The class SURF_GPU can store results in the GPU and CPU memory. It provides functions to convert results between CPU and GPU version ( uploadKeypoints, downloadKeypoints, downloadDescriptors ). The format of CPU results is the same as SURF results. GPU results are stored in GpuMat. The keypoints matrix is matrix with the CV_32FC1 type.
The descriptors matrix is matrix with the CV_32FC1 type.

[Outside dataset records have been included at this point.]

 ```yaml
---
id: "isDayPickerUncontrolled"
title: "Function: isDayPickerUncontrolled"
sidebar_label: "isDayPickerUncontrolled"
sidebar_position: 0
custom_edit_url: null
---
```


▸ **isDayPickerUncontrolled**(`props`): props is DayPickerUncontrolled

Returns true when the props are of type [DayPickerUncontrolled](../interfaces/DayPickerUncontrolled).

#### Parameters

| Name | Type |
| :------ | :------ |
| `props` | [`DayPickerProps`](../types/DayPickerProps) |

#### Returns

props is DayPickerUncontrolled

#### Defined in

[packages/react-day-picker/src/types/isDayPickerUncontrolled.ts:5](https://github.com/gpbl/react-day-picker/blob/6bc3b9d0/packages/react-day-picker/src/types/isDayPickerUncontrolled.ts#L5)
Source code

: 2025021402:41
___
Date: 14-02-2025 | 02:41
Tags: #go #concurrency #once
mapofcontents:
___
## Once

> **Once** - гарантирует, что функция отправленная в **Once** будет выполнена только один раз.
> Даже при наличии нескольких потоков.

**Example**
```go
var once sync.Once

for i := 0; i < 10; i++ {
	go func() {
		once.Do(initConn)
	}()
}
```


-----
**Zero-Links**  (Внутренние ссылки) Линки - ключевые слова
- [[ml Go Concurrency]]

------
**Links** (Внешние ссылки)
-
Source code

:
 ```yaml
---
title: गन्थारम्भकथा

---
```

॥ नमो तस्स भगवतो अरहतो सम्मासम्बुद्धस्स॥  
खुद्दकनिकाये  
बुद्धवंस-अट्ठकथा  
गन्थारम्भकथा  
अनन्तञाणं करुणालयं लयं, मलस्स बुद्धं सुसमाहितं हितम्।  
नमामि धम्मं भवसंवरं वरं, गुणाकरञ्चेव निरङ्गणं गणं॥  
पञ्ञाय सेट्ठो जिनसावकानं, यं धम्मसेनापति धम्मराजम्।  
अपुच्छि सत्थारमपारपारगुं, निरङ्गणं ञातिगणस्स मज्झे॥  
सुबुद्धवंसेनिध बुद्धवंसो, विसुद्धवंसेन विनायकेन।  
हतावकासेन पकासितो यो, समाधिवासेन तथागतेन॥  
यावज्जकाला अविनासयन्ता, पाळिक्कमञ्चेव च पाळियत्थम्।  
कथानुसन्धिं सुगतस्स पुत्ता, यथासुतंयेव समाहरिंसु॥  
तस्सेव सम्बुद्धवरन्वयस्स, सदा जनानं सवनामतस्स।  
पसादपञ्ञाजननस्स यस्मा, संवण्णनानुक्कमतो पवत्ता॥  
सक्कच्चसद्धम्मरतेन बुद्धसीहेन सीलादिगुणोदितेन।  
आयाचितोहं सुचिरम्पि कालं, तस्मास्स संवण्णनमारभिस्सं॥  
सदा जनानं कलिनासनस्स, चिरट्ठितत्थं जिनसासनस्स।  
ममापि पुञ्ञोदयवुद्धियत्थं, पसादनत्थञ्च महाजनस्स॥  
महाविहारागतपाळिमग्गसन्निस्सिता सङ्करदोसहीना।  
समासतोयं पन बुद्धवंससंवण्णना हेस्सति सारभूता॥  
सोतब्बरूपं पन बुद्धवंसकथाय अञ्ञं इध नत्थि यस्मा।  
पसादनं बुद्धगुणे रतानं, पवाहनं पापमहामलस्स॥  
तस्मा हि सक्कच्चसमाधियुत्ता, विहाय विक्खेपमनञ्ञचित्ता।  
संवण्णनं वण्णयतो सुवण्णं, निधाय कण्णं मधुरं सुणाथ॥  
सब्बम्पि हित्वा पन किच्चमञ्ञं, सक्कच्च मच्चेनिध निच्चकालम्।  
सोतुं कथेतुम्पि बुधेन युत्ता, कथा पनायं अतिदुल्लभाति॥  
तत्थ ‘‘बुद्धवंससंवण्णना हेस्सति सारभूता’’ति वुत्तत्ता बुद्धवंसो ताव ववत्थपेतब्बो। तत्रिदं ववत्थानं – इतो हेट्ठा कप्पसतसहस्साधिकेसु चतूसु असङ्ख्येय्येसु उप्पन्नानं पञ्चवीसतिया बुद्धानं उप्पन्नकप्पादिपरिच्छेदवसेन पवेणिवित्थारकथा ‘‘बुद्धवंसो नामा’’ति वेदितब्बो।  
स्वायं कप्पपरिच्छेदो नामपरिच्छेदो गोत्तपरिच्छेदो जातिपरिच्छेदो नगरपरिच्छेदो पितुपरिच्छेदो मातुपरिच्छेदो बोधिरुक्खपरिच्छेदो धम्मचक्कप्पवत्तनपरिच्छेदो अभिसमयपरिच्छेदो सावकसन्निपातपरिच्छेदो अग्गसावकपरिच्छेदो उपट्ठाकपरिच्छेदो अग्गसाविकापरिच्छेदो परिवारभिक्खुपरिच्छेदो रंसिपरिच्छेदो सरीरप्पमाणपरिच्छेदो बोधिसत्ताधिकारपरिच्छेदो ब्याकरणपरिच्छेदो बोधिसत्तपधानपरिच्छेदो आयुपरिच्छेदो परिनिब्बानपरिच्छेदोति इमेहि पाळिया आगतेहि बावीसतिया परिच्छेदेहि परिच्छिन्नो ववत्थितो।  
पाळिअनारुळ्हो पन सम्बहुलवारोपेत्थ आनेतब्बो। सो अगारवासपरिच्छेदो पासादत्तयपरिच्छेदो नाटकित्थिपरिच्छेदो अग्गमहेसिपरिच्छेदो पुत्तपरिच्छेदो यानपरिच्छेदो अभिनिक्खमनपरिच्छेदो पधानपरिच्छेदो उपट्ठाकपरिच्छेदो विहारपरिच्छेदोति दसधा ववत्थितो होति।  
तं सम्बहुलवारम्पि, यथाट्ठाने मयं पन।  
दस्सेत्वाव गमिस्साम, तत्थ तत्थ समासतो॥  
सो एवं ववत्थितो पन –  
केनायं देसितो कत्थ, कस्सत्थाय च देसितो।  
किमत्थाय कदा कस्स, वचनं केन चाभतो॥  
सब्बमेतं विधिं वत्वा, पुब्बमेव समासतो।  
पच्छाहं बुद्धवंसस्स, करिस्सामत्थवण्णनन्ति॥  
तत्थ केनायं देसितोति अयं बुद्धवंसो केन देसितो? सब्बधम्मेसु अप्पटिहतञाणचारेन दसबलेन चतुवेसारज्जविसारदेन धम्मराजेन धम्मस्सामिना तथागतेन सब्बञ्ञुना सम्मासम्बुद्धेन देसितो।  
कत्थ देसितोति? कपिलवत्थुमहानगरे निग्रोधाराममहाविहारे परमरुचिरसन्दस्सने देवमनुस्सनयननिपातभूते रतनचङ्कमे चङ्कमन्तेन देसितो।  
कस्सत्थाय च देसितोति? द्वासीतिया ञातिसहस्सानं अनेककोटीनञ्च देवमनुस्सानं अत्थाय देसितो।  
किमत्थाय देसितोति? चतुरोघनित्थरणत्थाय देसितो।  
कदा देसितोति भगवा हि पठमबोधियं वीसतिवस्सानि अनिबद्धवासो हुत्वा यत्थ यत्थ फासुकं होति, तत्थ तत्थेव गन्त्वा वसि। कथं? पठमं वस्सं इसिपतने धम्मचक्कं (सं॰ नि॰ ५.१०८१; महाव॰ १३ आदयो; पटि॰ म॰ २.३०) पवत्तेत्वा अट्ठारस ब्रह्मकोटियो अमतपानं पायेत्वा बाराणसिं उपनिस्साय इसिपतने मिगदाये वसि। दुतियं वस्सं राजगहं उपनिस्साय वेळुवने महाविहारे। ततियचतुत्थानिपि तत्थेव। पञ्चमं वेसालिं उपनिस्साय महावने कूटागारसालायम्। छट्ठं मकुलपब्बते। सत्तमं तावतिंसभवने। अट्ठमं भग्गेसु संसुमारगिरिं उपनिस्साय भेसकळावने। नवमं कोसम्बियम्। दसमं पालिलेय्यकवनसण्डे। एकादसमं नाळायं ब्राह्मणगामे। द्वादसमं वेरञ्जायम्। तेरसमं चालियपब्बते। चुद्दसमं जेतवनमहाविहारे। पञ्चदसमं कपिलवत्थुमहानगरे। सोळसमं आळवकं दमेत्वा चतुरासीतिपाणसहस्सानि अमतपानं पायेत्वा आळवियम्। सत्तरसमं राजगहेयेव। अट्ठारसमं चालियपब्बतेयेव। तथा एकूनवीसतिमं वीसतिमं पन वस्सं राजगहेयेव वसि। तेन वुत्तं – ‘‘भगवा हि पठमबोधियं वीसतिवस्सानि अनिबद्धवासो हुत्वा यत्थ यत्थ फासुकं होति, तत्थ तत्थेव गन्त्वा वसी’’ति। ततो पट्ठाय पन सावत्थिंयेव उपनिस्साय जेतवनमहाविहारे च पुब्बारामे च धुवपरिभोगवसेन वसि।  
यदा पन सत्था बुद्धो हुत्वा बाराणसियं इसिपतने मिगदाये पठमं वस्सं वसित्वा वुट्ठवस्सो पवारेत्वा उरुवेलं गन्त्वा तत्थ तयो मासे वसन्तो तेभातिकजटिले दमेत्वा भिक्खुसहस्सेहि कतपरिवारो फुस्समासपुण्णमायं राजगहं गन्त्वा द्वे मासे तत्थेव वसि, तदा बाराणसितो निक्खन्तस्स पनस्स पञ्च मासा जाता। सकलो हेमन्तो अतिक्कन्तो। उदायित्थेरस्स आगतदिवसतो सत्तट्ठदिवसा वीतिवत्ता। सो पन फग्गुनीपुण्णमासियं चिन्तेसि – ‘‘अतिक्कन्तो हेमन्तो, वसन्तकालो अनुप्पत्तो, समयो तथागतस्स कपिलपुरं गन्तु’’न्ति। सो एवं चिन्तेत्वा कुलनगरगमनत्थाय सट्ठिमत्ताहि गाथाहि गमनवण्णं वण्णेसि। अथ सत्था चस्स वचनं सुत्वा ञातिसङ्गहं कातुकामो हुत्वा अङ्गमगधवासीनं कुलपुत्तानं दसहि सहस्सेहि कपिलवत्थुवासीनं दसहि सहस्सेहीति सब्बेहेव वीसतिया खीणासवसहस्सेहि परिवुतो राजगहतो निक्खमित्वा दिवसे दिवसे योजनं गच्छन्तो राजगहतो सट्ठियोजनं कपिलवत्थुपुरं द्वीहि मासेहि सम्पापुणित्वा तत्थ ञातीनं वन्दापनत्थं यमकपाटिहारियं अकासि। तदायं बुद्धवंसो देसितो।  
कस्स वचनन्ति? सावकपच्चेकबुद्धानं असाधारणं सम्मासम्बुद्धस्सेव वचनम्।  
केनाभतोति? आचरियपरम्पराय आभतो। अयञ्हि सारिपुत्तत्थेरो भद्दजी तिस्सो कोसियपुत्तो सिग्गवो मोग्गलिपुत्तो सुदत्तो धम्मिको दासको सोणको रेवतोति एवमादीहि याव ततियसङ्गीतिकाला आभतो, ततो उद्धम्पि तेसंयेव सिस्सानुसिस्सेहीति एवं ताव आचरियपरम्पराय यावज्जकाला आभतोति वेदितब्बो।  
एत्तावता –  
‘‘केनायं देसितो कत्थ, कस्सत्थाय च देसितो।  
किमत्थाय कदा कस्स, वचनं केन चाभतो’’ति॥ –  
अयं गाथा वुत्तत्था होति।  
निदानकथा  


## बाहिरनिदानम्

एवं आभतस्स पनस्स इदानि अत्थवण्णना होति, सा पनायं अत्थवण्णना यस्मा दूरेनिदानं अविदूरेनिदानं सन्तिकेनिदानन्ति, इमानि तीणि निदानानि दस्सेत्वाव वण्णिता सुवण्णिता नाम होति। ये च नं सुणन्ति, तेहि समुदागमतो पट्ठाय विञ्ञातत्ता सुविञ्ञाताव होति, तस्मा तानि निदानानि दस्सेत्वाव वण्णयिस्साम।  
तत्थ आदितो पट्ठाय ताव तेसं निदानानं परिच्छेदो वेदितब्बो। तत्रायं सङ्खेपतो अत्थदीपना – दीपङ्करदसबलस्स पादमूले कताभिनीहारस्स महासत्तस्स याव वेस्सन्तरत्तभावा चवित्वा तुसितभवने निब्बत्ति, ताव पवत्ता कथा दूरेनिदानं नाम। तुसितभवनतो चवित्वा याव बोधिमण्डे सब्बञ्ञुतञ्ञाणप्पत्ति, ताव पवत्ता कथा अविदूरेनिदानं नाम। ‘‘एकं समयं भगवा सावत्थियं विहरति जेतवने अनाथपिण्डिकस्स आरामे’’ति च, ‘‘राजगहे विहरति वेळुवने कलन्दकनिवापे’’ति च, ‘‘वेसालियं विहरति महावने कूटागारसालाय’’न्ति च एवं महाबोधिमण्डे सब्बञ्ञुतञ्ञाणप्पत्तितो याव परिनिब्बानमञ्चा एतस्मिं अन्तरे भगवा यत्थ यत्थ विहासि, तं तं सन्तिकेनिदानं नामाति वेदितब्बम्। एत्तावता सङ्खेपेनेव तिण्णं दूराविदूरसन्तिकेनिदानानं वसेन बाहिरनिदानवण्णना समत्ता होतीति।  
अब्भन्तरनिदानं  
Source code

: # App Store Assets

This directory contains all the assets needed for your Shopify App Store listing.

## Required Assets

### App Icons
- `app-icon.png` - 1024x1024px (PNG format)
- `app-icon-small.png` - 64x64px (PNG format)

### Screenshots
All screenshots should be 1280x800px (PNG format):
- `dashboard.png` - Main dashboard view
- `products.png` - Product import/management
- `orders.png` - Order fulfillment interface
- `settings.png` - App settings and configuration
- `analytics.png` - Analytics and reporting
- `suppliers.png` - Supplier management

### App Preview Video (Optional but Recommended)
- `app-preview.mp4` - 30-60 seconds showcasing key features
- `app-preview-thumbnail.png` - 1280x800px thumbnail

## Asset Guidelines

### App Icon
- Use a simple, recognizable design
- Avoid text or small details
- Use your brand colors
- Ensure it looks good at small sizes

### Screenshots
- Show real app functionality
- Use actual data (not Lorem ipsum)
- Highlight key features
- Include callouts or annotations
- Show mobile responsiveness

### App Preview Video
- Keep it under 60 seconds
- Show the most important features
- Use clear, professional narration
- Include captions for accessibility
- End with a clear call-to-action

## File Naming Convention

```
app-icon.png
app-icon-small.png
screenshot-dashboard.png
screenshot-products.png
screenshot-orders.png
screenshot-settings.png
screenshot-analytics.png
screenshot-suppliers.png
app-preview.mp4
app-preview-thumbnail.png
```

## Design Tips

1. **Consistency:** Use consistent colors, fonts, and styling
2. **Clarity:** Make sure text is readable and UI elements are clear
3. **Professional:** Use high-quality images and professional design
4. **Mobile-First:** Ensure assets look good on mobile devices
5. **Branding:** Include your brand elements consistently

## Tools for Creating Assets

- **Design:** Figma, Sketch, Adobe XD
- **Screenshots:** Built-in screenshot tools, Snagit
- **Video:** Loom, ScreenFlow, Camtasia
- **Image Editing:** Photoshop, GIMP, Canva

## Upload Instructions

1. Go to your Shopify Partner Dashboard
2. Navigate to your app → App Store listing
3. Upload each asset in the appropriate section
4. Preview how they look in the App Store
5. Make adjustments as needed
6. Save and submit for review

The class SURF_GPU uses some buffers and provides access to it. All buffers can be safely released between function calls.
See also
Class used for corner detection using the FAST algorithm.
class FAST_GPU
{
public:
enum
{
LOCATION_ROW = 0,
RESPONSE_ROW,
ROWS_COUNT
};
// all features have same size
static const int FEATURE_SIZE = 7;
explicit FAST_GPU(int threshold, bool nonmaxSupression = true,
double keypointsRatio = 0.05);
void operator ()(const GpuMat& image, const GpuMat& mask, GpuMat& keypoints);
void operator ()(const GpuMat& image, const GpuMat& mask,
std::vector<KeyPoint>& keypoints);
void downloadKeypoints(const GpuMat& d_keypoints,
std::vector<KeyPoint>& keypoints);
void convertKeypoints(const Mat& h_keypoints,
std::vector<KeyPoint>& keypoints);
void release();
bool nonmaxSupression;
int threshold;
double keypointsRatio;
int calcKeyPointsLocation(const GpuMat& image, const GpuMat& mask);
int getKeyPoints(GpuMat& keypoints);
};
The class FAST_GPU implements FAST corner detection algorithm.
See also
Constructor.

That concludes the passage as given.